Para apreciar os bens e os males da existência, para saber em que consiste a verdadeira desgraça, em que consiste a felicidade, é necessário nos elevarmos acima do círculo acanhado da vida terrena. O conhecimento do futuro e da sorte que nos aguarda permite medir as conseqüências dos nossos atos e sua influência sobre os tempos vindouros.


Observada sob este ponto de vista, a desgraça, para o ser humano, já não é mais o sofrimento, a perda dos entes que lhe são caros, as privações, a miséria; a desgraça será então tudo o que manchar, tudo o que aniquilar o adiantamento, tudo o que lhe for um obstáculo. A desgraça, para aquele que só observar os tempos presentes, pode ser a pobreza, as enfermidades, a moléstia. Para o Espírito que paira no alto, ela será o amor do prazer, o orgulho, a vida inútil e culposa. Não se pode julgar uma coisa sem se ver tudo o que dela decorre, e eis por que ninguém pode compreender a vida sem conhecer o seu alvo e as leis morais. As provações, purificando a alma, preparam sua ascensão e felicidade; no entanto, as alegrias deste mundo, as riquezas e as paixões entibiam-na e atiram-na para uma outra vida de amargas decepções. Assim, aquele que é oprimido pela adversidade pode esperar e erguer um olhar confiante para o céu; desde que resgata a sua dívida, conquista a liberdade; porém, esse que se compraz na sensualidade constrói a sua própria prisão, acumula novas responsabilidades que pesarão extraordinariamente sobre as suas vidas futuras.

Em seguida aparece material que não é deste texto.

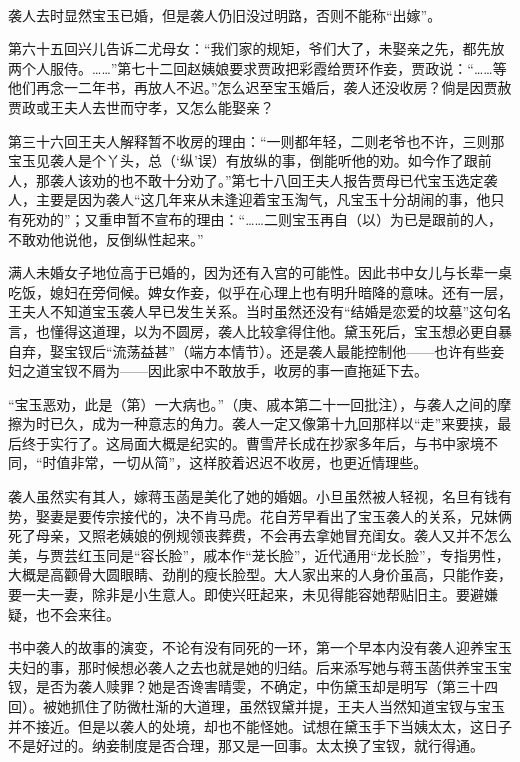 \par 袭人去时显然宝玉已婚，但是袭人仍旧没过明路，否则不能称“出嫁”。
\par 第六十五回兴儿告诉二尤母女：“我们家的规矩，爷们大了，未娶亲之先，都先放两个人服侍。……”第七十二回赵姨娘要求贾政把彩霞给贾环作妾，贾政说：“……等他们再念一二年书，再放人不迟。”怎么迟至宝玉婚后，袭人还没收房？倘是因贾赦贾政或王夫人去世而守孝，又怎么能娶亲？
\par 第三十六回王夫人解释暂不收房的理由：“一则都年轻，二则老爷也不许，三则那宝玉见袭人是个丫头，总（‘纵’误）有放纵的事，倒能听他的劝。如今作了跟前人，那袭人该劝的也不敢十分劝了。”第七十八回王夫人报告贾母已代宝玉选定袭人，主要是因为袭人“这几年来从未逢迎着宝玉淘气，凡宝玉十分胡闹的事，他只有死劝的”；又重申暂不宣布的理由：“……二则宝玉再自（以）为已是跟前的人，不敢劝他说他，反倒纵性起来。”
\par 满人未婚女子地位高于已婚的，因为还有入宫的可能性。因此书中女儿与长辈一桌吃饭，媳妇在旁伺候。婢女作妾，似乎在心理上也有明升暗降的意味。还有一层，王夫人不知道宝玉袭人早已发生关系。当时虽然还没有“结婚是恋爱的坟墓”这句名言，也懂得这道理，以为不圆房，袭人比较拿得住他。黛玉死后，宝玉想必更自暴自弃，娶宝钗后“流荡益甚”（端方本情节）。还是袭人最能控制他——也许有些妾妇之道宝钗不屑为——因此家中不敢放手，收房的事一直拖延下去。
\par “宝玉恶劝，此是（第）一大病也。”（庚、戚本第二十一回批注），与袭人之间的摩擦为时已久，成为一种意志的角力。袭人一定又像第十九回那样以“走”来要挟，最后终于实行了。这局面大概是纪实的。曹雪芹长成在抄家多年后，与书中家境不同，“时值非常，一切从简”，这样胶着迟迟不收房，也更近情理些。
\par 袭人虽然实有其人，嫁蒋玉菡是美化了她的婚姻。小旦虽然被人轻视，名旦有钱有势，娶妻是要传宗接代的，决不肯马虎。花自芳早看出了宝玉袭人的关系，兄妹俩死了母亲，又照老姨娘的例规领丧葬费，不会再去拿她冒充闺女。袭人又并不怎么美，与贾芸红玉同是“容长脸”，戚本作“茏长脸”，近代通用“龙长脸”，专指男性，大概是高颧骨大圆眼睛、劲削的瘦长脸型。大人家出来的人身价虽高，只能作妾，要一夫一妻，除非是小生意人。即使兴旺起来，未见得能容她帮贴旧主。要避嫌疑，也不会来往。
\par 书中袭人的故事的演变，不论有没有同死的一环，第一个早本内没有袭人迎养宝玉夫妇的事，那时候想必袭人之去也就是她的归结。后来添写她与蒋玉菡供养宝玉宝钗，是否为袭人赎罪？她是否谗害晴雯，不确定，中伤黛玉却是明写（第三十四回）。被她抓住了防微杜渐的大道理，虽然钗黛并提，王夫人当然知道宝钗与宝玉并不接近。但是以袭人的处境，却也不能怪她。试想在黛玉手下当姨太太，这日子不是好过的。纳妾制度是否合理，那又是一回事。太太换了宝钗，就行得通。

A dor, sob suas múltiplas formas, é o remédio supremo para as imperfeições, para as enfermidades da alma. Sem ela não é possível a cura. Assim como as moléstias orgânicas são muitas vezes resultantes dos nossos excessos, assim também as provas morais que nos atingem são conseqüentes das nossas faltas passadas. Cedo ou tarde essas faltas recairão sobre nós com suas deduções lógicas. É a lei de justiça, de equilíbrio moral. Saibamos aceitar os seus efeitos como se fossem remédios amargos, operações dolorosas que devem restituir a saúde e a agilidade ao nosso corpo. Embora sejamos acabrunhados pelos desgostos, pelas humilhações e pela ruína, devemos sempre suportá-los com paciência. O lavrador rasga o seio da terra para daí fazer brotar a messe dourada. Assim a nossa alma, depois de desbastada, também se tornará exuberante em frutos morais.

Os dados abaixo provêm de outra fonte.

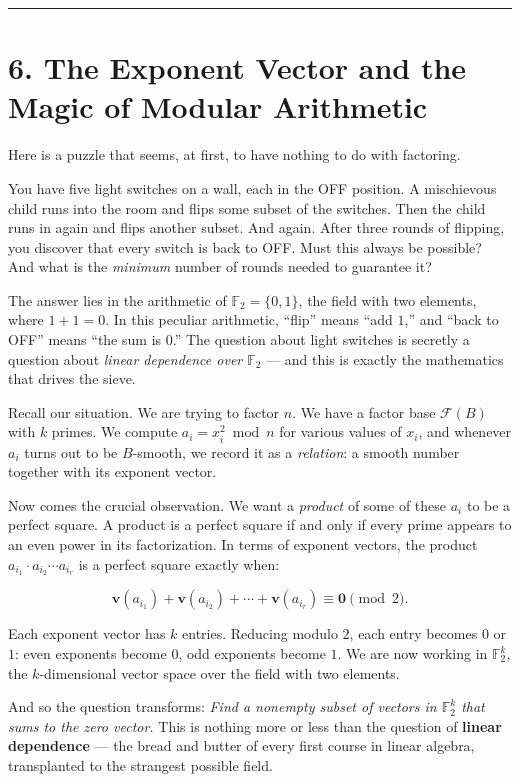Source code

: \bigskip\noindent\rule{\linewidth}{0.4pt}\bigskip

\section{6. The Exponent Vector and the Magic of Modular Arithmetic}
Here is a puzzle that seems, at first, to have nothing to do with factoring.

You have five light switches on a wall, each in the OFF position. A mischievous child runs into the room and flips some subset of the switches. Then the child runs in again and flips another subset. And again. After three rounds of flipping, you discover that every switch is back to OFF. Must this always be possible? And what is the \emph{minimum} number of rounds needed to guarantee it?

The answer lies in the arithmetic of \(\mathbb{F}_2 = \{0, 1\}\), the field with two elements, where \(1 + 1 = 0\). In this peculiar arithmetic, ``flip'' means ``add \(1\),'' and ``back to OFF'' means ``the sum is \(0\).'' The question about light switches is secretly a question about \emph{linear dependence over \(\mathbb{F}_2\)} --- and this is exactly the mathematics that drives the sieve.

Recall our situation. We are trying to factor \(n\). We have a factor base \(\mathcal{F}(B)\) with \(k\) primes. We compute \(a_i = x_i^2 \bmod n\) for various values of \(x_i\), and whenever \(a_i\) turns out to be \(B\)-smooth, we record it as a \emph{relation}: a smooth number together with its exponent vector.

Now comes the crucial observation. We want a \emph{product} of some of these \(a_i\) to be a perfect square. A product is a perfect square if and only if every prime appears to an even power in its factorization. In terms of exponent vectors, the product \(a_{i_1} \cdot a_{i_2} \cdots a_{i_r}\) is a perfect square exactly when:

\[\mathbf{v}(a_{i_1}) + \mathbf{v}(a_{i_2}) + \cdots + \mathbf{v}(a_{i_r}) \equiv \mathbf{0} \pmod{2}.\]

Each exponent vector has \(k\) entries. Reducing modulo \(2\), each entry becomes \(0\) or \(1\): even exponents become \(0\), odd exponents become \(1\). We are now working in \(\mathbb{F}_2^k\), the \(k\)-dimensional vector space over the field with two elements.

And so the question transforms: \emph{Find a nonempty subset of vectors in \(\mathbb{F}_2^k\) that sums to the zero vector.} This is nothing more or less than the question of \textbf{linear dependence} --- the bread and butter of every first course in linear algebra, transplanted to the strangest possible field.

Pela ação da dor, larga tudo o que é impuro e mau, todos os apetites grosseiros, vícios e paixões, tudo o que vem da terra e deve para ela voltar. A adversidade é uma grande escola, um campo fértil em transformações. Sob seu influxo, as paixões más convertem-se pouco a pouco em paixões generosas, em amor do bem. Nada fica perdido. Mas, essa transformação é lenta e dificultosa, pois só pode ser operada pelo sofrimento, pela luta constante contra o mal, pelo nosso próprio sacrifício. Graças a estes, a alma adquire a experiência e a sabedoria. Os seus frutos verdes e amargos convertem-se, sob a ação regeneradora da prova, sob os raios do Sol divino, em frutos doces, aromáticos, amadurecidos, que devem ser colhidos em mundos superiores.


A ignorância das leis universais faz-nos ter aversão aos nossos males. Se compreendêssemos quanto esses males são necessários ao nosso adiantamento, se soubéssemos saboreá-los em seu amargor, não mais nos pareceriam um fardo. Porém, todos odiamos a dor e só apreciamos a sua utilidade quando deixamos o mundo onde se exerce o seu império. Ela faz jorrar de nós tesouros de piedade, de carinho e afeição. Esses que não a têm conhecido estão sem méritos; sua alma foi preparada muito superficialmente. Nesses, coisa alguma está enraizada: nem o sentimento nem a razão. Visto não terem passado pelo sofrimento, permanecem indiferentes, insensíveis aos males alheios.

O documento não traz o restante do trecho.